Scritto e diretto da Milcho Manchevski, il film è diviso in tre storie: Words quella dell’incontro di una ragazzina albanese in fuga e un monaco macedone che ha fatto il voto del silenzio, Faces quella di un editrice britannica incinta e in crisi con il marito e Pictures che racconta di un fotografo di guerra che ritorna in Macedonia dopo 16 anni di assenza.
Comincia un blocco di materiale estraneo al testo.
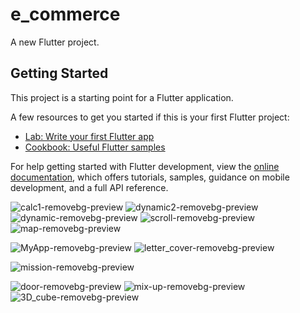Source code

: # e_commerce

A new Flutter project.

## Getting Started

This project is a starting point for a Flutter application.

A few resources to get you started if this is your first Flutter project:

- [Lab: Write your first Flutter app](https://docs.flutter.dev/get-started/codelab)
- [Cookbook: Useful Flutter samples](https://docs.flutter.dev/cookbook)

For help getting started with Flutter development, view the
[online documentation](https://docs.flutter.dev/), which offers tutorials,
samples, guidance on mobile development, and a full API reference.



![calc1-removebg-preview](https://github.com/Shalu6634/e_commerce/assets/149373622/0cbb04cf-ce18-4c51-a0cb-50979bc17c6a)
![dynamic2-removebg-preview](https://github.com/Shalu6634/e_commerce/assets/149373622/cfb1184e-bb4e-46ca-b183-083c2dd87acd)
![dynamic-removebg-preview](https://github.com/Shalu6634/e_commerce/assets/149373622/40377c47-3589-4bd4-a6c5-b2c734831512)
![scroll-removebg-preview](https://github.com/Shalu6634/e_commerce/assets/149373622/74765e5c-e68d-4ead-b8be-188fb9e35476)
![map-removebg-preview](https://github.com/Shalu6634/e_commerce/assets/149373622/50e07d68-ce45-49aa-901d-48b7b30b0efe)

![MyApp-removebg-preview](https://github.com/Shalu6634/e_commerce/assets/149373622/e001c890-2772-42e1-9bc0-799b611e3c33)
![letter_cover-removebg-preview](https://github.com/Shalu6634/e_commerce/assets/149373622/26ae86e8-9e46-4338-a3a8-5ecf2646335c)


![mission-removebg-preview](https://github.com/Shalu6634/e_commerce/assets/149373622/763e8c3d-2a59-4bbd-aa50-9635859d432a)


![door-removebg-preview](https://github.com/Shalu6634/e_commerce/assets/149373622/75eac2e1-66a8-4f5f-bfa9-70ef2a04d97f)
![mix-up-removebg-preview](https://github.com/Shalu6634/e_commerce/assets/149373622/f63bf74d-a9dc-4037-bc5d-55a466b56fa0)
![3D_cube-removebg-preview](https://github.com/Shalu6634/e_commerce/assets/149373622/0dbcf926-c215-45ad-acf6-301f79de25d8)
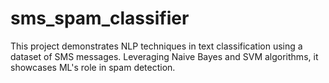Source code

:# sms_spam_classifier
This project demonstrates NLP techniques in text classification using a dataset of SMS messages. Leveraging Naive Bayes and SVM algorithms, it showcases ML's role in spam detection.
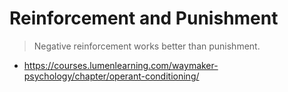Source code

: # Reinforcement and Punishment

> Negative reinforcement works better than punishment. 

- https://courses.lumenlearning.com/waymaker-psychology/chapter/operant-conditioning/
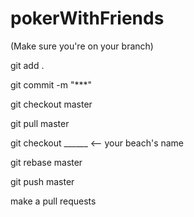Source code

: # pokerWithFriends

(Make sure you're on your branch)

git add .

git commit -m "***"

git checkout master 

git pull master

git checkout ______ <-- your beach's name

git rebase master

git push master 

make a pull requests
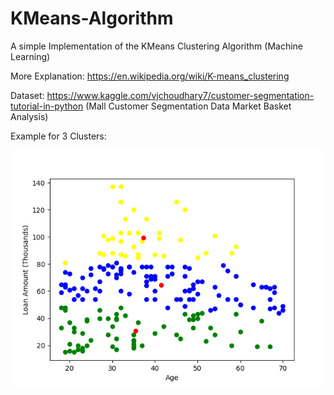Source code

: # KMeans-Algorithm
A simple Implementation of the KMeans Clustering Algorithm (Machine Learning)

More Explanation: https://en.wikipedia.org/wiki/K-means_clustering

Dataset: https://www.kaggle.com/vjchoudhary7/customer-segmentation-tutorial-in-python (Mall Customer Segmentation Data
Market Basket Analysis)

Example for 3 Clusters:

![Screenshot](screenshot.png)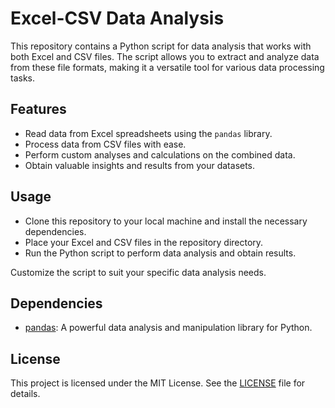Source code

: # Excel-CSV Data Analysis

This repository contains a Python script for data analysis that works with both Excel and CSV files. The script allows you to extract and analyze data from these file formats, making it a versatile tool for various data processing tasks.

## Features

- Read data from Excel spreadsheets using the `pandas` library.
- Process data from CSV files with ease.
- Perform custom analyses and calculations on the combined data.
- Obtain valuable insights and results from your datasets.

## Usage

- Clone this repository to your local machine and install the necessary dependencies.
- Place your Excel and CSV files in the repository directory.
- Run the Python script to perform data analysis and obtain results.

Customize the script to suit your specific data analysis needs.

## Dependencies

- [pandas](https://pandas.pydata.org/): A powerful data analysis and manipulation library for Python.

## License

This project is licensed under the MIT License. See the [LICENSE](LICENSE) file for details.

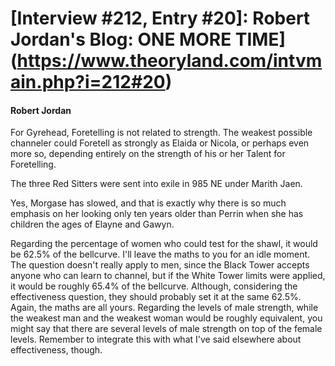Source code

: # [Interview #212, Entry #20]: Robert Jordan's Blog: ONE MORE TIME](https://www.theoryland.com/intvmain.php?i=212#20)

#### Robert Jordan

For Gyrehead, Foretelling is not related to strength. The weakest possible channeler could Foretell as strongly as Elaida or Nicola, or perhaps even more so, depending entirely on the strength of his or her Talent for Foretelling.

The three Red Sitters were sent into exile in 985 NE under Marith Jaen.

Yes, Morgase has slowed, and that is exactly why there is so much emphasis on her looking only ten years older than Perrin when she has children the ages of Elayne and Gawyn.

Regarding the percentage of women who could test for the shawl, it would be 62.5% of the bellcurve. I'll leave the maths to you for an idle moment. The question doesn't really apply to men, since the Black Tower accepts anyone who can learn to channel, but if the White Tower limits were applied, it would be roughly 65.4% of the bellcurve. Although, considering the effectiveness question, they should probably set it at the same 62.5%. Again, the maths are all yours. Regarding the levels of male strength, while the weakest man and the weakest woman would be roughly equivalent, you might say that there are several levels of male strength on top of the female levels. Remember to integrate this with what I've said elsewhere about effectiveness, though.

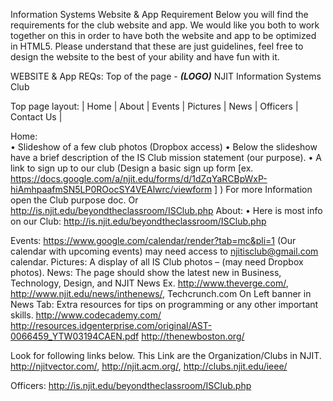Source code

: Information Systems Website & App Requirement 
Below you will find the requirements for the club website and app. We would like you both to work together on this in order to have both the website and app to be optimized in HTML5. Please understand that these are just guidelines, feel free to design the website to the best of your ability and have fun with it.

WEBSITE & App REQs:
Top of the page -   ***(LOGO)*** NJIT Information Systems Club

Top page layout:
| Home	| About | Events | Pictures	| News | Officers | Contact Us |

Home:  
•	Slideshow of a few club photos (Dropbox access)
•	Below the slideshow have a brief description of the IS Club mission statement (our purpose).
•	A link to sign up to our club (Design a basic sign up form [ex.  https://docs.google.com/a/njit.edu/forms/d/1dZqYaRCBpWxP-hiAmhpaafmSN5LP0ROocSY4VEAlwrc/viewform ] )
For more Information open the Club purpose doc.  Or http://is.njit.edu/beyondtheclassroom/ISClub.php
About: 
•	Here is most info on our Club:  http://is.njit.edu/beyondtheclassroom/ISClub.php 

Events: https://www.google.com/calendar/render?tab=mc&pli=1  (Our calendar with upcoming events) may need access to njitisclub@gmail.com calendar.
Pictures:  A display of all IS Club photos – (may need Dropbox photos).
News: The page should show the latest new in Business, Technology, Design, and NJIT News
Ex. http://www.theverge.com/, http://www.njit.edu/news/inthenews/, Techcrunch.com
On Left banner in News Tab: Extra resources for  tips on programming or any other important skills. 
http://www.codecademy.com/
http://resources.idgenterprise.com/original/AST-0066459_YTW03194CAEN.pdf
http://thenewboston.org/

Look for following links below. This Link are the Organization/Clubs in NJIT.
http://njitvector.com/, http://njit.acm.org/, http://clubs.njit.edu/ieee/

Officers: http://is.njit.edu/beyondtheclassroom/ISClub.php
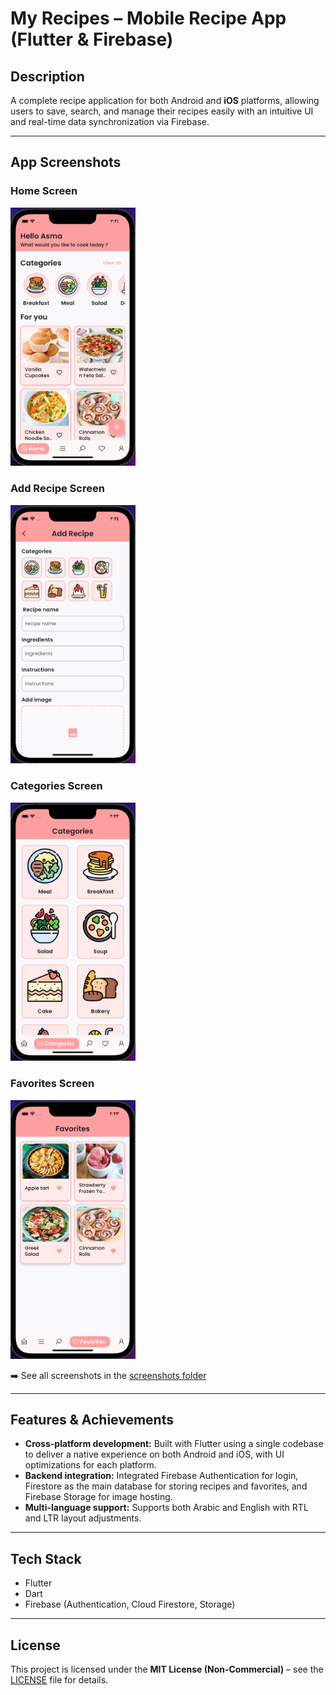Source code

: # My Recipes – Mobile Recipe App (Flutter & Firebase)

##  Description
A complete recipe application for both Android and **iOS** platforms, allowing users to save, search, and manage their recipes easily with an intuitive UI and real-time data synchronization via Firebase.

---

##  App Screenshots
### Home Screen

<img src="screenshots/Home1.png" alt="Home Screen" width="200"/>

### Add Recipe Screen
<img src="screenshots/Add_recipe.png" alt="Add Recipe Screen" width="200"/>


### Categories Screen
<img src="screenshots/Categories.png" alt="Add Recipe Screen" width="200"/>


### Favorites Screen
<img src="screenshots/Favorites.png" alt="Add Recipe Screen" width="200"/>




➡️ See all screenshots in the [screenshots folder](screenshots/)

---

## Features & Achievements
- **Cross-platform development:** Built with Flutter using a single codebase to deliver a native experience on both Android and iOS, with UI optimizations for each platform.
- **Backend integration:** Integrated Firebase Authentication for login, Firestore as the main database for storing recipes and favorites, and Firebase Storage for image hosting.
- **Multi-language support:** Supports both Arabic and English with RTL and LTR layout adjustments.


---

## Tech Stack
- Flutter
- Dart
- Firebase (Authentication, Cloud Firestore, Storage)

---

## License
This project is licensed under the **MIT License (Non-Commercial)** – see the [LICENSE](LICENSE) file for details.
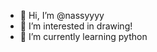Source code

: - 👋 Hi, I’m @nassyyyy
- 👀 I’m interested in drawing!
- 🌱 I’m currently learning python
<!---
nassyyyy/nassyyyy is a ✨ special ✨ repository because its `README.md` (this file) appears on your GitHub profile.
You can click the Preview link to take a look at your changes.
--->
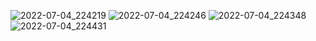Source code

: 
![2022-07-04_224219](https://user-images.githubusercontent.com/33433064/177177408-506fba4f-373c-4950-9d24-38f724dc0a29.png)
![2022-07-04_224246](https://user-images.githubusercontent.com/33433064/177177453-11cc754b-fbab-4c4f-9f5d-eed95982bad4.png)
![2022-07-04_224348](https://user-images.githubusercontent.com/33433064/177177465-b396206d-edc5-433c-9212-f3db11e643ca.png)
![2022-07-04_224431](https://user-images.githubusercontent.com/33433064/177177471-3a9b56eb-a78c-47d0-950d-f46306a937d1.png)
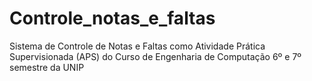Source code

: # Controle_notas_e_faltas
Sistema de Controle de Notas e Faltas como Atividade Prática Supervisionada (APS) do Curso de Engenharia de Computação 6º e 7º semestre da UNIP
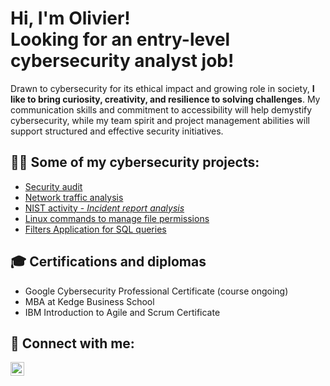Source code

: <h1>Hi, I'm Olivier! <br/>Looking for an entry-level cybersecurity analyst job!</h1>

 Drawn to cybersecurity for its ethical impact and growing role in society, <b>I like to bring curiosity, creativity, and resilience to solving challenges</b>.
 My communication skills and commitment to accessibility will help demystify cybersecurity, while my team spirit and project management abilities will support structured and effective security initiatives.
 
 <h2>👨‍💻 Some of my cybersecurity projects:</h2>

 - [Security audit](https://github.com/OliRC07/BotiumToysAudit)
 - [Network traffic analysis](https://github.com/OliRC07/IncidentReport-NetworkTrafficAnalysis)
 - [NIST activity - _Incident report analysis_](https://github.com/OliRC07/NIST-activity)
 - [Linux commands to manage file permissions](https://github.com/OliRC07/file-permissions-in-Linux)
 - [Filters Application for SQL queries](https://github.com/OliRC07/FiltersApplication-SQLqueries)
 

<h2>🎓 Certifications and diplomas </h2>

- Google Cybersecurity Professional Certificate (course ongoing) 
- MBA at Kedge Business School
- IBM Introduction to Agile and Scrum Certificate

<h2> 🤳 Connect with me:</h2>

[<img align="left" alt="JoshMadakor | LinkedIn" width="22px" src="https://cdn.jsdelivr.net/npm/simple-icons@v3/icons/linkedin.svg" />][linkedin]

[linkedin]: https://www.linkedin.com/in/olivier-romero-cortell


<!--
**OliRC07/OliRC07** is a ✨ _special_ ✨ repository because its `README.md` (this file) appears on your GitHub profile.

Here are some ideas to get you started:

- 🔭 I’m currently working on ...
- 🌱 I’m currently learning ...
- 👯 I’m looking to collaborate on ...
- 🤔 I’m looking for help with ...
- 💬 Ask me about ...
- 📫 How to reach me: ...
- 😄 Pronouns: ...
- ⚡ Fun fact: ...
-->
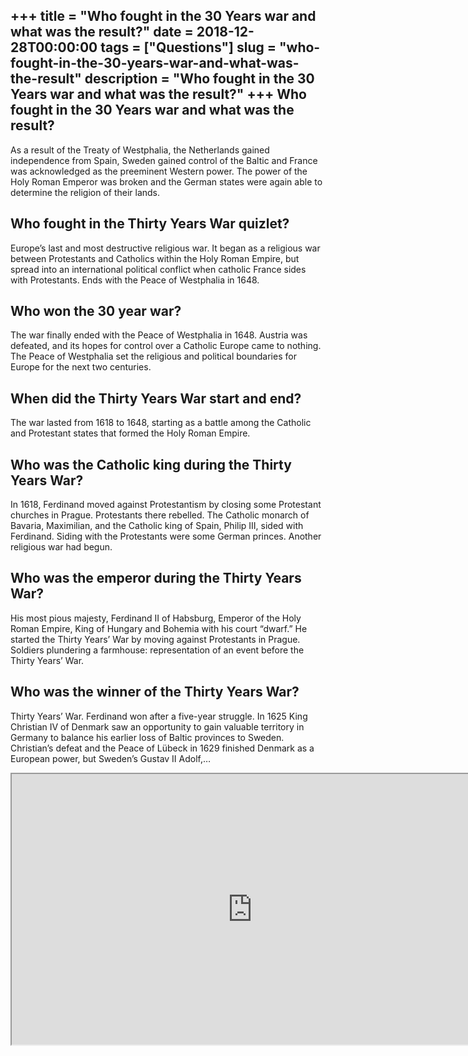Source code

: +++
title = "Who fought in the 30 Years war and what was the result?"
date = 2018-12-28T00:00:00
tags = ["Questions"]
slug = "who-fought-in-the-30-years-war-and-what-was-the-result"
description = "Who fought in the 30 Years war and what was the result?"
+++
Who fought in the 30 Years war and what was the result?
-------------------------------------------------------

As a result of the Treaty of Westphalia, the Netherlands gained independence from Spain, Sweden gained control of the Baltic and France was acknowledged as the preeminent Western power. The power of the Holy Roman Emperor was broken and the German states were again able to determine the religion of their lands.

Who fought in the Thirty Years War quizlet?
-------------------------------------------

Europe’s last and most destructive religious war. It began as a religious war between Protestants and Catholics within the Holy Roman Empire, but spread into an international political conflict when catholic France sides with Protestants. Ends with the Peace of Westphalia in 1648.

Who won the 30 year war?
------------------------

The war finally ended with the Peace of Westphalia in 1648. Austria was defeated, and its hopes for control over a Catholic Europe came to nothing. The Peace of Westphalia set the religious and political boundaries for Europe for the next two centuries.

When did the Thirty Years War start and end?
--------------------------------------------

The war lasted from 1618 to 1648, starting as a battle among the Catholic and Protestant states that formed the Holy Roman Empire.

Who was the Catholic king during the Thirty Years War?
------------------------------------------------------

In 1618, Ferdinand moved against Protestantism by closing some Protestant churches in Prague. Protestants there rebelled. The Catholic monarch of Bavaria, Maximilian, and the Catholic king of Spain, Philip III, sided with Ferdinand. Siding with the Protestants were some German princes. Another religious war had begun.

Who was the emperor during the Thirty Years War?
------------------------------------------------

His most pious majesty, Ferdinand II of Habsburg, Emperor of the Holy Roman Empire, King of Hungary and Bohemia with his court “dwarf.” He started the Thirty Years’ War by moving against Protestants in Prague. Soldiers plundering a farmhouse: representation of an event before the Thirty Years’ War.

Who was the winner of the Thirty Years War?
-------------------------------------------

Thirty Years’ War. Ferdinand won after a five-year struggle. In 1625 King Christian IV of Denmark saw an opportunity to gain valuable territory in Germany to balance his earlier loss of Baltic provinces to Sweden. Christian’s defeat and the Peace of Lübeck in 1629 finished Denmark as a European power, but Sweden’s Gustav II Adolf,…

<iframe allow="accelerometer; autoplay; clipboard-write; encrypted-media; gyroscope; picture-in-picture" allowfullscreen="" class="__youtube_prefs__  epyt-is-override  no-lazyload" data-no-lazy="1" data-origheight="433" data-origwidth="770" data-skipgform_ajax_framebjll="" height="433" id="_ytid_89167" loading="lazy" src="https://www.youtube.com/embed/EBLVzdvp8qE?enablejsapi=1&autoplay=0&cc_load_policy=0&cc_lang_pref=&iv_load_policy=1&loop=0&modestbranding=0&rel=1&fs=1&playsinline=0&autohide=2&theme=dark&color=red&controls=1&" title="YouTube player" width="770"></iframe>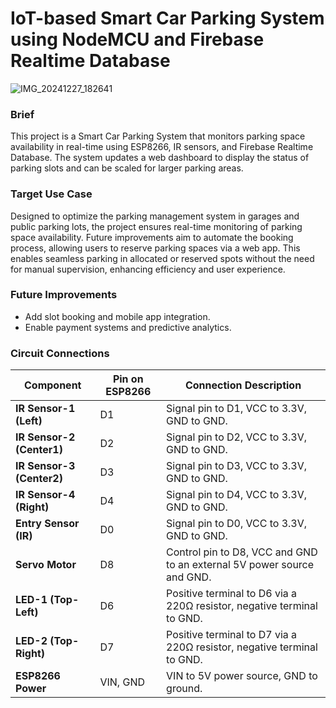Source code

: # IoT-based Smart Car Parking System using NodeMCU and Firebase Realtime Database
![IMG_20241227_182641](https://github.com/user-attachments/assets/d4f6c2f4-42c3-49ee-907f-dff8a6a5a74d)
### Brief
This project is a Smart Car Parking System that monitors parking space availability in real-time using ESP8266, IR sensors, and Firebase Realtime Database. The system updates a web dashboard to display the status of parking slots and can be scaled for larger parking areas.
### Target Use Case
Designed to optimize the parking management system in garages and public parking lots, the project ensures real-time monitoring of parking space availability. Future improvements aim to automate the booking process, allowing users to reserve parking spaces via a web app. This enables seamless parking in allocated or reserved spots without the need for manual supervision, enhancing efficiency and user experience.
### Future Improvements
- Add slot booking and mobile app integration.
- Enable payment systems and predictive analytics.
### Circuit Connections
| **Component**             | **Pin on ESP8266** | **Connection Description**                                                    |
|---------------------------|--------------------|-------------------------------------------------------------------------------|
| **IR Sensor-1 (Left)**    | D1                 | Signal pin to D1, VCC to 3.3V, GND to GND.                                    |
| **IR Sensor-2 (Center1)** | D2                 | Signal pin to D2, VCC to 3.3V, GND to GND.                                    |
| **IR Sensor-3 (Center2)** | D3                 | Signal pin to D3, VCC to 3.3V, GND to GND.                                    |
| **IR Sensor-4 (Right)**   | D4                 | Signal pin to D4, VCC to 3.3V, GND to GND.                                    |
| **Entry Sensor (IR)**     | D0                 | Signal pin to D0, VCC to 3.3V, GND to GND.                                    |
| **Servo Motor**           | D8                 | Control pin to D8, VCC and GND to an external 5V power source and GND.        |
| **LED-1 (Top-Left)**      | D6                 | Positive terminal to D6 via a 220Ω resistor, negative terminal to GND.        |
| **LED-2 (Top-Right)**     | D7                 | Positive terminal to D7 via a 220Ω resistor, negative terminal to GND.        |
| **ESP8266 Power**         | VIN, GND           | VIN to 5V power source, GND to ground.                                        |
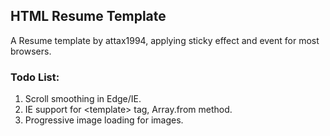 HTML Resume Template
--------------------

A Resume template by attax1994, applying sticky effect and event for most browsers.

### Todo List:
1. Scroll smoothing in Edge/IE.
2. IE support for \<template\> tag, Array.from method.
3. Progressive image loading for images.

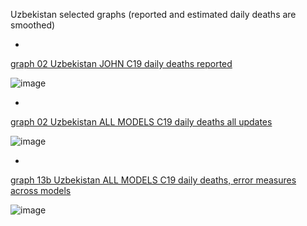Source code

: Uzbekistan selected graphs (reported and estimated daily deaths are smoothed) 

*

[graph 02 Uzbekistan JOHN C19 daily deaths reported](https://github.com/pourmalek/CovidLongitudinal/blob/main/output/countries/Uzbekistan/graph%2002%20Uzbekistan%20JOHN%20C19%20daily%20deaths%20reported.pdf)

![image](https://github.com/pourmalek/CovidLongitudinal/assets/30849720/3f0d9d32-9494-4b7e-81f2-27235127e5a0)

*

[graph 02 Uzbekistan ALL MODELS C19 daily deaths all updates](https://github.com/pourmalek/CovidLongitudinal/blob/main/output/countries/Uzbekistan/graph%2002%20Uzbekistan%20ALL%20MODELS%20C19%20daily%20deaths%20all%20updates.pdf)

![image](https://github.com/pourmalek/CovidLongitudinal/assets/30849720/e22d6016-a0d5-418f-a46b-a70b3de5d968)

*

[graph 13b Uzbekistan ALL MODELS C19 daily deaths, error measures across models](https://github.com/pourmalek/CovidLongitudinal/blob/main/output/countries/Uzbekistan/graph%2013b%20Uzbekistan%20ALL%20MODELS%20C19%20daily%20deaths%2C%20error%20measures%20across%20models.pdf)

![image](https://github.com/pourmalek/CovidLongitudinal/assets/30849720/1c553d6c-7ef7-4e5d-8042-41f5828e7d14)
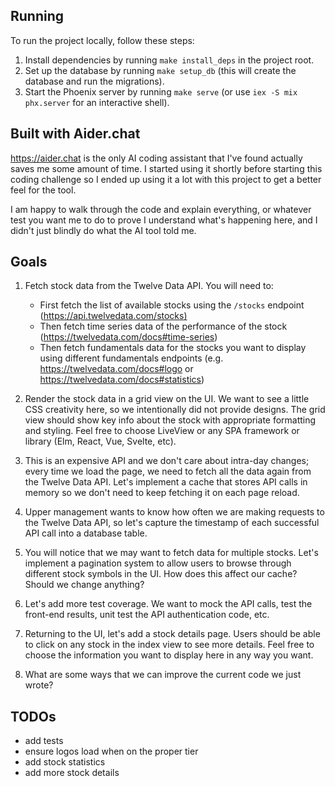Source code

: ## Running

To run the project locally, follow these steps:

1. Install dependencies by running `make install_deps` in the project root.
2. Set up the database by running `make setup_db` (this will create the database and run the migrations).
3. Start the Phoenix server by running `make serve` (or use `iex -S mix phx.server` for an interactive shell).

## Built with Aider.chat

https://aider.chat is the only AI coding assistant that I've found actually
saves me some amount of time. I started using it shortly before starting this
coding challenge so I ended up using it a lot with this project to get a better
feel for the tool.

I am happy to walk through the code and explain everything, or whatever test you
want me to do to prove I understand what's happening here, and I didn't just
blindly do what the AI tool told me.

## Goals
1. Fetch stock data from the Twelve Data API. You will need to:
   - First fetch the list of available stocks using the `/stocks` endpoint
     ([https://api.twelvedata.com/stocks)](https://twelvedata.com/docs#stocks-list)
   - Then fetch time series data of the performance of the stock
     (https://twelvedata.com/docs#time-series)
   - Then fetch fundamentals data for the stocks you want to display using
     different fundamentals endpoints (e.g. https://twelvedata.com/docs#logo or
     https://twelvedata.com/docs#statistics)

2. Render the stock data in a grid view on the UI. We want to see a little CSS
   creativity here, so we intentionally did not provide designs. The grid view
   should show key info about the stock with appropriate formatting and styling.
   Feel free to choose LiveView or any SPA framework or library (Elm, React,
   Vue, Svelte, etc).

3. This is an expensive API and we don't care about intra-day changes; every
   time we load the page, we need to fetch all the data again from the Twelve
   Data API. Let's implement a cache that stores API calls in memory so we don't
   need to keep fetching it on each page reload.

4. Upper management wants to know how often we are making requests to the Twelve
   Data API, so let's capture the timestamp of each successful API call into a
   database table.

5. You will notice that we may want to fetch data for multiple stocks. Let's
   implement a pagination system to allow users to browse through different
   stock symbols in the UI. How does this affect our cache? Should we change
   anything?

6. Let's add more test coverage. We want to mock the API calls, test the
   front-end results, unit test the API authentication code, etc.

7. Returning to the UI, let's add a stock details page. Users should be able to
   click on any stock in the index view to see more details. Feel free to choose
   the information you  want to display here in any way you want.

8. What are some ways that we can improve the current code we just wrote?

## TODOs
- add tests
- ensure logos load when on the proper tier
- add stock statistics
- add more stock details

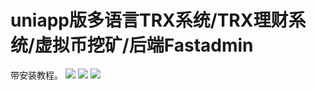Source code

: # uniapp版多语言TRX系统/TRX理财系统/虚拟币挖矿/后端Fastadmin

带安装教程。
[![](https://wukongymw.com/wp-content/uploads/2023/03/1680263917-38e8bf3efcb24ff.jpg)](https://wukongymw.com/wp-content/uploads/2023/03/1680263917-38e8bf3efcb24ff.jpg)
[![](https://wukongymw.com/wp-content/uploads/2023/03/1680263916-1cf0f050cf8e763.jpg)](https://wukongymw.com/wp-content/uploads/2023/03/1680263916-1cf0f050cf8e763.jpg)
[![](https://wukongymw.com/wp-content/uploads/2023/03/1680263914-da015c6851eff3e.png)](https://wukongymw.com/wp-content/uploads/2023/03/1680263914-da015c6851eff3e.png)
Questa affascinante (e cinematograficamente parlando bellissima) triade di amore e violenza, non è solo un’elegia dell’innocenza perduta o un lamento contro le follie della guerra, ma più di tutto è un memento a tutti, per ricordarci che “il tempo non muore” e tutto ritorna in un “cerchio non rotondo”: un tempo che fa giri incomprensibili, si insinua come acqua nelle fessure della storia e riemerge ovunque, antico e sempre nuovo.

prima della pioggiaPurtroppo il film, nel corso degli anni ha ricevuto diverse critiche negative, la più famosa è forse quella del filosofo Slavoj Žižek, secondo il quale, Prima della pioggia “offre allo sguardo liberal dell’Occidente esattamente ciò che questo sguardo vuole ritrovare nel conflitto balcanico, lo spettacolo di un atemporale, incomprensibile, mitico ciclo di passioni, in contrasto con la decadente ed anemica vita occidentale”.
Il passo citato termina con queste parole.